II – A douta sentença entendeu aplicar-se à matéria em discussão o disposto nos arts. 492.º e 493.º do Código Civil, ambos disposições que consagram presunções de culpa do lesante em benefício do lesado.
III – Caberia ao Réu, aqui Recorrente, como tal, demonstrar nos autos que os danos não ocorreram por culpa sua ou que os danos continuariam a verificar-se, ainda que não houvesse culpa.
IV – A douta sentença julgou como provado:
“24 – No dia 19-12-2019, na cidade do Porto, ocorreram rajadas de vento com a velocidade máxima de 90 kms/hora.
25 – A queda da tampa de uma das chaminés existente no telhado do edifício soltou-se por força do vento que então se fazia sentir.
26 – A R. efectua regularmente diligências de verificação do estado das chaminés em causa.”.
V – Ora, não pode exigir-se ao Réu, para prova do cumprimento do dever de vigilância, mais do que aquilo que fez: a verificação regular do estado das chaminés, com vista à sua reparação caso tal se mostrasse necessário.

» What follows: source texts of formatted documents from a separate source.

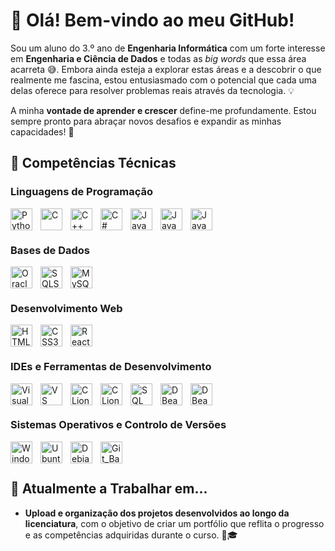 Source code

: # 👋 Olá! Bem-vindo ao meu GitHub!

Sou um aluno do 3.º ano de **Engenharia Informática** com um forte interesse em **Engenharia e Ciência de Dados** e todas as *big words* que essa área acarreta 😅. Embora ainda esteja a explorar estas áreas e a descobrir o que realmente me fascina, estou entusiasmado com o potencial que cada uma delas oferece para resolver problemas reais através da tecnologia. 💡
<!--
Atualmente, estou à procura de um **estágio profissional** 💼 onde possa aplicar os conhecimentos que adquiri durante o meu curso e, simultaneamente, desenvolver novas competências. O meu objetivo é crescer como profissional, contribuindo para projetos impactantes e desafiadores, enquanto continuo a aprender sobre as várias possibilidades que estas áreas oferecem. -->

A minha **vontade de aprender e crescer** define-me profundamente. Estou sempre pronto para abraçar novos desafios e expandir as minhas capacidades! 🚀

## 🔧 Competências Técnicas

### Linguagens de Programação
<img align="left" alt="Python" width="35px" style="padding-right:10px;" src="https://cdn.jsdelivr.net/gh/devicons/devicon@latest/icons/python/python-original.svg"/>
<img align="left" alt="C" width="35px" style="padding-right:10px;" src="https://cdn.jsdelivr.net/gh/devicons/devicon@latest/icons/c/c-original.svg"/>
<img align="left" alt="C++" width="35px" style="padding-right:10px;" src="https://cdn.jsdelivr.net/gh/devicons/devicon@latest/icons/cplusplus/cplusplus-original.svg"/>
<img align="left" alt="C#" width="35px" style="padding-right:10px;" src="https://cdn.jsdelivr.net/gh/devicons/devicon@latest/icons/csharp/csharp-original.svg"/>
<img align="left" alt="Java" width="35px" style="padding-right:10px;" src="https://cdn.jsdelivr.net/gh/devicons/devicon@latest/icons/java/java-original.svg"/>
<img align="left" alt="JavaScript" width="35px" style="padding-right:10px;" src="https://cdn.jsdelivr.net/gh/devicons/devicon@latest/icons/javascript/javascript-plain.svg"/>
<img align="left" alt="JavaScript" width="35px" style="padding-right:10px;" src="https://cdn.jsdelivr.net/gh/devicons/devicon@latest/icons/matlab/matlab-original.svg" />

<br><br>

### Bases de Dados
<img align="left" alt="Oracle" width="35px" style="padding-right:10px;" src="https://cdn.jsdelivr.net/gh/devicons/devicon/icons/oracle/oracle-original.svg"/>

<img align="left" alt="SQLServer" width="35px" style="padding-right:10px;" src="https://cdn.jsdelivr.net/gh/devicons/devicon@latest/icons/microsoftsqlserver/microsoftsqlserver-original.svg"/>
<img align="left" alt="MySQL" width="35px" style="padding-right:10px;" src="https://cdn.jsdelivr.net/gh/devicons/devicon@latest/icons/mysql/mysql-original.svg"/>
<br><br>

### Desenvolvimento Web
<img align="left" alt="HTML5" width="35px" style="padding-right:10px;" src="https://cdn.jsdelivr.net/gh/devicons/devicon@latest/icons/html5/html5-original.svg" />
<img align="left" alt="CSS3" width="35px" style="padding-right:10px;" src="https://cdn.jsdelivr.net/gh/devicons/devicon@latest/icons/css3/css3-original.svg" />
<img align="left" alt="React" width="35px" style="padding-right:10px;" src="https://cdn.jsdelivr.net/gh/devicons/devicon@latest/icons/react/react-original.svg"/>
<!--<img align="left" alt="Blazor" width="35px" style="padding-right:10px;" src="https://cdn.jsdelivr.net/gh/devicons/devicon@latest/icons/blazor/blazor-original.svg" />
<img align="left" alt="dot-Net" width="35px" style="padding-right:10px;" src="https://cdn.jsdelivr.net/gh/devicons/devicon@latest/icons/dotnetcore/dotnetcore-original.svg" />-->
<br><br>

### IDEs e Ferramentas de Desenvolvimento
<img align="left" alt="Visual Studio 2022" width="35px" style="padding-right:10px;" src="https://cdn.jsdelivr.net/gh/devicons/devicon@latest/icons/visualstudio/visualstudio-original.svg" />
<img align="left" alt="VS Code" width="35px" style="padding-right:10px;" src="https://cdn.jsdelivr.net/gh/devicons/devicon@latest/icons/vscode/vscode-original.svg" />
<img align="left" alt="CLion" width="35px" style="padding-right:10px;" src="https://cdn.jsdelivr.net/gh/devicons/devicon@latest/icons/clion/clion-original.svg" />
<img align="left" alt="CLion" width="35px" style="padding-right:10px;" src="https://cdn.jsdelivr.net/gh/devicons/devicon@latest/icons/anaconda/anaconda-original.svg" />
<img align="left" alt="SQL Developer" width="35px" style="padding-right:10px;" src="https://cdn.jsdelivr.net/gh/devicons/devicon@latest/icons/sqldeveloper/sqldeveloper-original.svg" />
<img align="left" alt="DBeaver" width="35px" style="padding-right:10px;" src="https://cdn.jsdelivr.net/gh/devicons/devicon@latest/icons/dbeaver/dbeaver-original.svg" />
<img align="left" alt="DBeaver" width="35px" style="padding-right:10px;" src="https://cdn.jsdelivr.net/gh/devicons/devicon@latest/icons/gcc/gcc-original.svg" />

<br><br>


### Sistemas Operativos e Controlo de Versões
<img align="left" alt="Windows" width="35px" style="padding-right:10px;" src="https://cdn.jsdelivr.net/gh/devicons/devicon@latest/icons/windows11/windows11-original.svg" />
<img align="left" alt="Ubuntu" width="35px" style="padding-right:10px;" src="https://cdn.jsdelivr.net/gh/devicons/devicon@latest/icons/ubuntu/ubuntu-original.svg" />
<img align="left" alt="Debian" width="35px" style="padding-right:10px;" src="https://cdn.jsdelivr.net/gh/devicons/devicon@latest/icons/debian/debian-original.svg" />
<img align="left" alt="Git_Bash" width="35px" style="padding-right:10px;" src="https://cdn.jsdelivr.net/gh/devicons/devicon@latest/icons/git/git-original.svg" />
<br><br>


## 🔧 Atualmente a Trabalhar em...
<!--- **Classificador de células sanguíneas com redes MLP/CNN**, utilizando um dataset de imagens microscópicas com mais de 12.432 amostras distribuídas em 5 classes distintas. Este projeto faz parte de um processo de três fases, envolvendo a definição do modelo inicial (Meta I), otimização da arquitetura (Meta II) e a implementação e validação da solução final (Meta III). 🧠🔬
- **Projeto de Data Wharehousing**: **SQL Server**, **Microsoft Analysis Services** no VS2022 e visualização de dados em **Power BI**. 📊🔄
- **Aplicação Web**: Construção de uma aplicação web robusta utilizando **.NET Core 8** e **Blazor**. 💻🌐-->
- **Upload e organização dos projetos desenvolvidos ao longo da licenciatura**, com o objetivo de criar um portfólio que reflita o progresso e as competências adquiridas durante o curso. 📂🎓

<!--
## 🔧 Trabalhos a Iniciar Brevemente...
-->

VI – Não pode em caso algum exigir-se a um homem médio, responsável por manter o bom estado de conservação de um edifício, não só a verificação do seu estado e a realização das obras de manutenção necessárias; mas também a realização de obras que manifestamente não são necessárias.
VII – Não é verosímil pensar que o Réu – que envia propositadamente um funcionário à cobertura do prédio regularmente com o intuito de verificar o estado de conservação das chaminés –, caso verificasse ser necessária alguma reparação, simplesmente não faria a reparação devida,
VIII – A este respeito, veja-se o douto acórdão do Tribunal da Relação do Porto de 01.07.2019, Proc.19413/18.5T8PRT.P1:“para efeitos de ilisão da presunção de culpa prevista no artigo 93º, nº1, do CC, (...)incumbe ao lesante demonstrar que nenhuma culpa lhe pode ser assacada ao nível da vigilância (...), ou seja, que a sua conduta é aquela que teria sido adoptada por um «bonus pater familias», ou seja, de um cidadão medianamente previdente, cuidadoso e diligente, sem se exigir, pois, uma actuação humana excepcional ou anormal, em face das circunstâncias concretas do caso.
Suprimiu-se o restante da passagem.